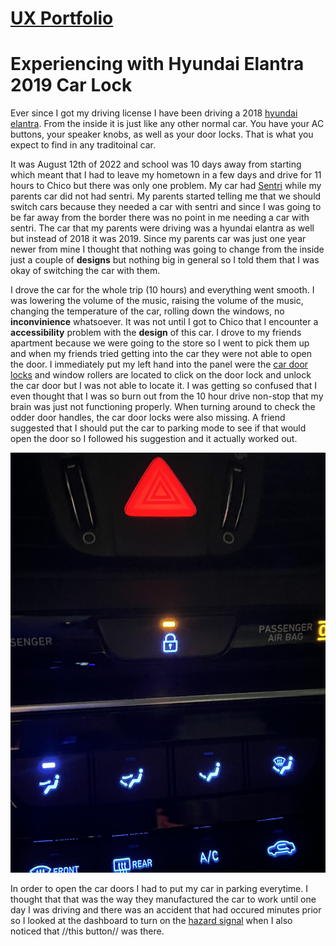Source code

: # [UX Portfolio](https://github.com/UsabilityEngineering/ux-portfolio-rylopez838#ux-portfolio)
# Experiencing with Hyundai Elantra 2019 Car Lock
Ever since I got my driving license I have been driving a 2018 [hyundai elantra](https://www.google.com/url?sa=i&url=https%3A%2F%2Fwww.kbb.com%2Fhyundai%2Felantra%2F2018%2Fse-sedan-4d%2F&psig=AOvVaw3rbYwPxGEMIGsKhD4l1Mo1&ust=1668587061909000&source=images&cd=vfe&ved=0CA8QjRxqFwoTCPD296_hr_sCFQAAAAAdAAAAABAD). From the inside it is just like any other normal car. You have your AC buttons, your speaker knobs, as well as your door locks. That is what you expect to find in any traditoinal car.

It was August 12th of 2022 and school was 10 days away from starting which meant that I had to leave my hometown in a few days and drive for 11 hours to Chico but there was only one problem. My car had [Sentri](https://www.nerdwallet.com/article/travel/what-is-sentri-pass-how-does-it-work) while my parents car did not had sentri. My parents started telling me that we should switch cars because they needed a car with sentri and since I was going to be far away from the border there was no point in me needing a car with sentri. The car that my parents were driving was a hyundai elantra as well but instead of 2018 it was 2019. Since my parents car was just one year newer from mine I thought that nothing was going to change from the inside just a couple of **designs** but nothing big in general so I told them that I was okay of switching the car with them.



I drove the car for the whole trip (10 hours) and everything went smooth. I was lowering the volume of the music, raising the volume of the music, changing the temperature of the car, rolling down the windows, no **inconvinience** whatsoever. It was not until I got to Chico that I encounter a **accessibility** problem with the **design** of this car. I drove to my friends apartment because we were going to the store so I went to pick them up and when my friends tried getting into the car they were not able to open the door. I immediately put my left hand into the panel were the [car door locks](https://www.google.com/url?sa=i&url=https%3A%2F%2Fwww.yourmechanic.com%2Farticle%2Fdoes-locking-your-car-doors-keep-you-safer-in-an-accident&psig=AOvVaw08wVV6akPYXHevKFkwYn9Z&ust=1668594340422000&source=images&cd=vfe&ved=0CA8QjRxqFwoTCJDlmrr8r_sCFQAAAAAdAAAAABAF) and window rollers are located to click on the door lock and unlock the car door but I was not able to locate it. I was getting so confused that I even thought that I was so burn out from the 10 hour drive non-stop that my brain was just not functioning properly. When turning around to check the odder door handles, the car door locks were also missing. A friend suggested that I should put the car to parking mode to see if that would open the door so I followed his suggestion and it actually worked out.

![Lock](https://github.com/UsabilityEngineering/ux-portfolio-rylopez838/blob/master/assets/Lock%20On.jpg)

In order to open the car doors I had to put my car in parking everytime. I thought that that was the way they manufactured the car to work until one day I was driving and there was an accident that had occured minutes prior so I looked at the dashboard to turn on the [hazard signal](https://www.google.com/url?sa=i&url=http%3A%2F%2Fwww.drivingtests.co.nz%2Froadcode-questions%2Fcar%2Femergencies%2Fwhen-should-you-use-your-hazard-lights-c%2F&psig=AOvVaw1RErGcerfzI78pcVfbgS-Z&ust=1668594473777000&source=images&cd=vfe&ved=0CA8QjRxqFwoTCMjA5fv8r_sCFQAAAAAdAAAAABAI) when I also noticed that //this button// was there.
□ □ □ □ □
▸ **ABOUT THIS EXERCISE**: Exactly as they stand, set down all of the entries above, minus every picture.

▸ **EXERCISE RESPONSE**:
Source code

: # [UX Portfolio](https://github.com/UsabilityEngineering/ux-portfolio-rylopez838#ux-portfolio)
# Experiencing with Hyundai Elantra 2019 Car Lock
Ever since I got my driving license I have been driving a 2018 [hyundai elantra](https://www.google.com/url?sa=i&url=https%3A%2F%2Fwww.kbb.com%2Fhyundai%2Felantra%2F2018%2Fse-sedan-4d%2F&psig=AOvVaw3rbYwPxGEMIGsKhD4l1Mo1&ust=1668587061909000&source=images&cd=vfe&ved=0CA8QjRxqFwoTCPD296_hr_sCFQAAAAAdAAAAABAD). From the inside it is just like any other normal car. You have your AC buttons, your speaker knobs, as well as your door locks. That is what you expect to find in any traditoinal car.

It was August 12th of 2022 and school was 10 days away from starting which meant that I had to leave my hometown in a few days and drive for 11 hours to Chico but there was only one problem. My car had [Sentri](https://www.nerdwallet.com/article/travel/what-is-sentri-pass-how-does-it-work) while my parents car did not had sentri. My parents started telling me that we should switch cars because they needed a car with sentri and since I was going to be far away from the border there was no point in me needing a car with sentri. The car that my parents were driving was a hyundai elantra as well but instead of 2018 it was 2019. Since my parents car was just one year newer from mine I thought that nothing was going to change from the inside just a couple of **designs** but nothing big in general so I told them that I was okay of switching the car with them.



I drove the car for the whole trip (10 hours) and everything went smooth. I was lowering the volume of the music, raising the volume of the music, changing the temperature of the car, rolling down the windows, no **inconvinience** whatsoever. It was not until I got to Chico that I encounter a **accessibility** problem with the **design** of this car. I drove to my friends apartment because we were going to the store so I went to pick them up and when my friends tried getting into the car they were not able to open the door. I immediately put my left hand into the panel were the [car door locks](https://www.google.com/url?sa=i&url=https%3A%2F%2Fwww.yourmechanic.com%2Farticle%2Fdoes-locking-your-car-doors-keep-you-safer-in-an-accident&psig=AOvVaw08wVV6akPYXHevKFkwYn9Z&ust=1668594340422000&source=images&cd=vfe&ved=0CA8QjRxqFwoTCJDlmrr8r_sCFQAAAAAdAAAAABAF) and window rollers are located to click on the door lock and unlock the car door but I was not able to locate it. I was getting so confused that I even thought that I was so burn out from the 10 hour drive non-stop that my brain was just not functioning properly. When turning around to check the odder door handles, the car door locks were also missing. A friend suggested that I should put the car to parking mode to see if that would open the door so I followed his suggestion and it actually worked out.

![Lock](https://github.com/UsabilityEngineering/ux-portfolio-rylopez838/blob/master/assets/Lock%20On.jpg)

In order to open the car doors I had to put my car in parking everytime. I thought that that was the way they manufactured the car to work until one day I was driving and there was an accident that had occured minutes prior so I looked at the dashboard to turn on the [hazard signal](https://www.google.com/url?sa=i&url=http%3A%2F%2Fwww.drivingtests.co.nz%2Froadcode-questions%2Fcar%2Femergencies%2Fwhen-should-you-use-your-hazard-lights-c%2F&psig=AOvVaw1RErGcerfzI78pcVfbgS-Z&ust=1668594473777000&source=images&cd=vfe&ved=0CA8QjRxqFwoTCMjA5fv8r_sCFQAAAAAdAAAAABAI) when I also noticed that //this button// was there.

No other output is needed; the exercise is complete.